That method was added in Java 7. The project is on Java 6, so I think
this was just an inadvertent error in a recent PR (it was the 'Spark
parquet improvements' one).

I'll open a hot-fix PR after looking for other stuff like this that
might have snuck in.
--
Sean Owen | Director, Data Science | London


On Sat, Apr 5, 2014 at 10:04 PM, Debasish Das  wrote:
> I am synced with apache/spark master but getting error in spark/sql
> compilation...
>
> Is the master broken ?
>
> [info] Compiling 34 Scala sources to
> /home/debasish/spark_deploy/sql/core/target/scala-2.10/classes...
> [error]
> /home/debasish/spark_deploy/sql/core/src/main/scala/org/apache/spark/sql/parquet/ParquetRelation.scala:106:
> value getGlobal is not a member of object java.util.logging.Logger
> [error]   logger.setParent(Logger.getGlobal)
> [error]   ^
> [error] one error found
> [error] (sql/compile:compile) Compilation failed
> [error] Total time: 171 s, completed Apr 5, 2014 4:58:41 PM
>
> Thanks.
> Deb

Re: Master compilation

2014-04-05 Thread Debasish Das

I can compile with Java 7...let me try that...

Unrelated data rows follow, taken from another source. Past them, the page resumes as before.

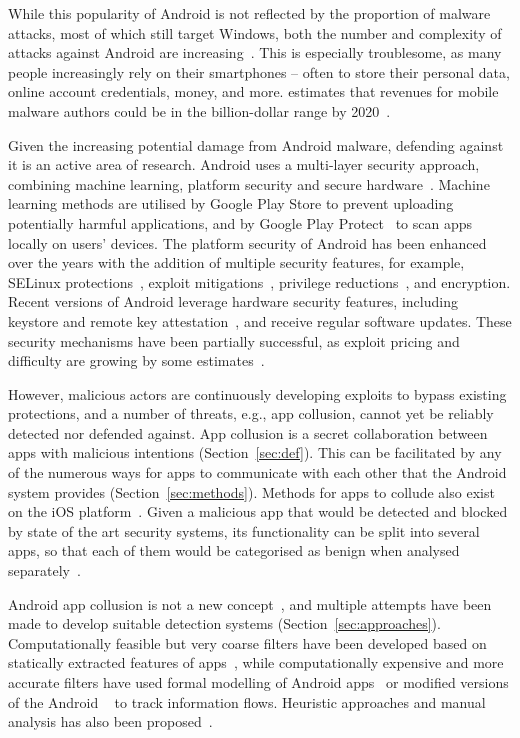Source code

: \documentclass[article]{aaltoseries}
\newcommand{\Sref}[1]{Section~\ref{#1}}
\renewcommand\gls\cgls
\begin{document}
While this popularity of Android is not reflected by the proportion of malware attacks, most of which still target Windows, both the number and complexity of attacks against Android are increasing~\cite{AVTESTGH2018}. This is especially troublesome, as many people increasingly rely on their smartphones -- often to store their personal data, online account credentials, money, and more. \citeauthor{McAfee2018} estimates that revenues for mobile malware authors could be in the billion-dollar range by 2020~\cite{McAfee2018}.

Given the increasing potential damage from Android malware, defending against it is an active area of research. Android uses a multi-layer security approach, combining machine learning, platform security and secure hardware~\cite{AOSP2018}. Machine learning methods are utilised by Google Play Store to prevent uploading potentially harmful applications, and by Google Play Protect~\cite{AOSPplayprotect} to scan apps locally on users' devices. The platform security of Android has been enhanced over the years with the addition of multiple security features, for example, SELinux protections~\cite[\href{https://source.android.com/security/selinux}{``Security-Enhanced Linux in Android''}]{AOSPsecurity}, exploit mitigations~\cite{Edge2016}, privilege reductions~\cite{Lawrence2017}, and encryption. Recent versions of Android leverage hardware security features, including keystore and remote key attestation~\cite{Willden2017}, and receive regular software updates. These security mechanisms have been partially successful, as exploit pricing and difficulty are growing by some estimates~\cite{AOSP2018}.

However, malicious actors are continuously developing exploits to bypass existing protections, and a number of threats, e.g., app collusion, cannot yet be reliably detected nor defended against. App collusion is a secret collaboration between apps with malicious intentions (\Sref{sec:def}). This can be facilitated by any of the numerous ways for apps to communicate with each other that the Android system provides (\Sref{sec:methods}). Methods for apps to collude also exist on the iOS platform~\cite{Deshotels2016}. Given a malicious app that would be detected and blocked by state of the art security systems, its functionality can be split into several apps, so that each of them would be categorised as benign when analysed separately~\cite{Chen2018}.

Android app collusion is not a new concept~\cite{Schlegel2011}, and multiple attempts have been made to develop suitable detection systems (\Sref{sec:approaches}). Computationally feasible but very coarse filters have been developed based on statically extracted features of apps~\cite{Asavoae2016, Chen2018}, while computationally expensive and more accurate filters have used formal modelling of Android apps~\cite{Asavoae2018} or modified versions of the Android \gls{os}~\cite{Enck2014} to track information flows. Heuristic approaches and manual analysis has also been proposed~\cite{Muttik2016}.
\end{document}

On Sat, Apr 5, 2014 at 2:19 PM, Sean Owen  wrote:

> That method was added in Java 7. The project is on Java 6, so I think
> this was just an inadvertent error in a recent PR (it was the 'Spark
> parquet improvements' one).
>
> I'll open a hot-fix PR after looking for other stuff like this that
> might have snuck in.
> --
> Sean Owen | Director, Data Science | London
>
>
> On Sat, Apr 5, 2014 at 10:04 PM, Debasish Das 
> wrote:
> > I am synced with apache/spark master but getting error in spark/sql
> > compilation...
> >
> > Is the master broken ?
> >
> > [info] Compiling 34 Scala sources to
> > /home/debasish/spark_deploy/sql/core/target/scala-2.10/classes...
> > [error]
> >
> /home/debasish/spark_deploy/sql/core/src/main/scala/org/apache/spark/sql/parquet/ParquetRelation.scala:106:
> > value getGlobal is not a member of object java.util.logging.Logger
> > [error]   logger.setParent(Logger.getGlobal)
> > [error]   ^
> > [error] one error found
> > [error] (sql/compile:compile) Compilation failed
> > [error] Total time: 171 s, completed Apr 5, 2014 4:58:41 PM
> >
> > Thanks.
> > Deb
>

Re: Master compilation

2014-04-05 Thread Debasish Das

I verified this is happening for both CDH4.5 and 1.0.4...My deploy
environment is Java 6...so Java 7 compilation is not going to help...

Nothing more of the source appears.